Record excerpts:
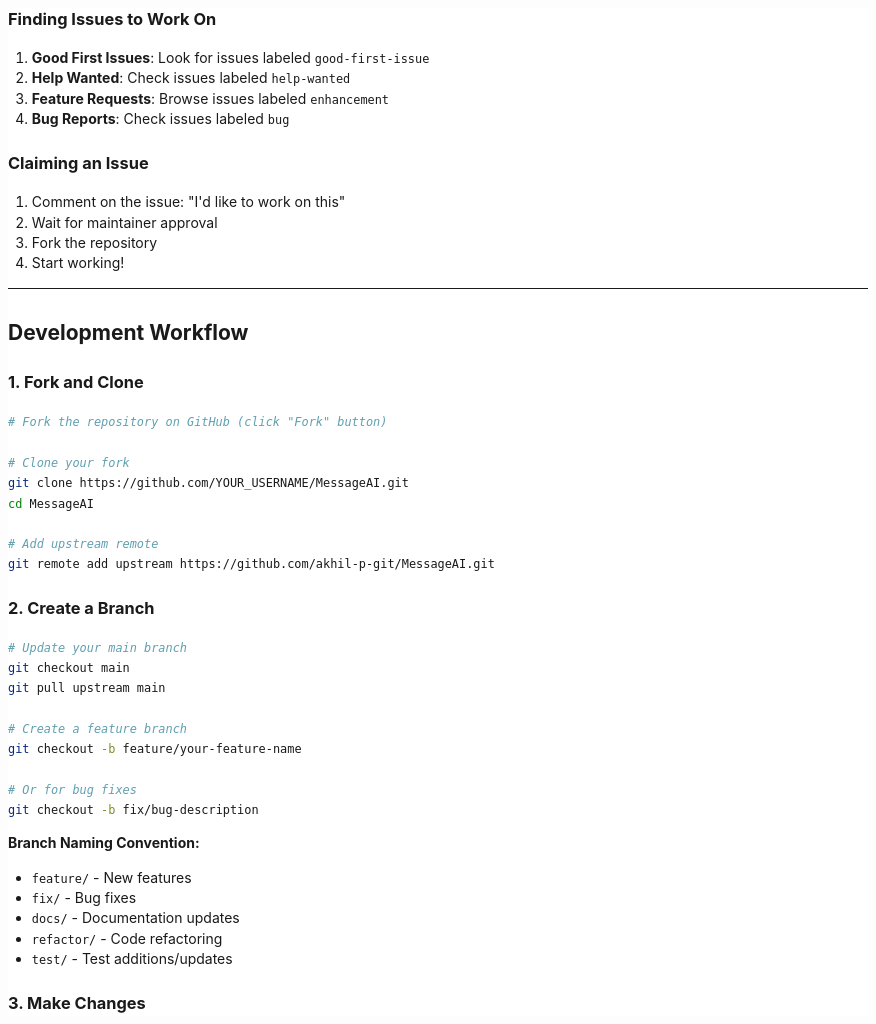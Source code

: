 ### Finding Issues to Work On

1. **Good First Issues**: Look for issues labeled `good-first-issue`
2. **Help Wanted**: Check issues labeled `help-wanted`
3. **Feature Requests**: Browse issues labeled `enhancement`
4. **Bug Reports**: Check issues labeled `bug`

### Claiming an Issue

1. Comment on the issue: "I'd like to work on this"
2. Wait for maintainer approval
3. Fork the repository
4. Start working!

---

## Development Workflow

### 1. Fork and Clone

```bash
# Fork the repository on GitHub (click "Fork" button)

# Clone your fork
git clone https://github.com/YOUR_USERNAME/MessageAI.git
cd MessageAI

# Add upstream remote
git remote add upstream https://github.com/akhil-p-git/MessageAI.git
```

### 2. Create a Branch

```bash
# Update your main branch
git checkout main
git pull upstream main

# Create a feature branch
git checkout -b feature/your-feature-name

# Or for bug fixes
git checkout -b fix/bug-description
```

**Branch Naming Convention:**
- `feature/` - New features
- `fix/` - Bug fixes
- `docs/` - Documentation updates
- `refactor/` - Code refactoring
- `test/` - Test additions/updates

### 3. Make Changes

Try it:
Reproduce every line in the data that has the word "checkout" in it.

Solution for this problem:
git checkout main
git checkout -b feature/your-feature-name
git checkout -b fix/bug-description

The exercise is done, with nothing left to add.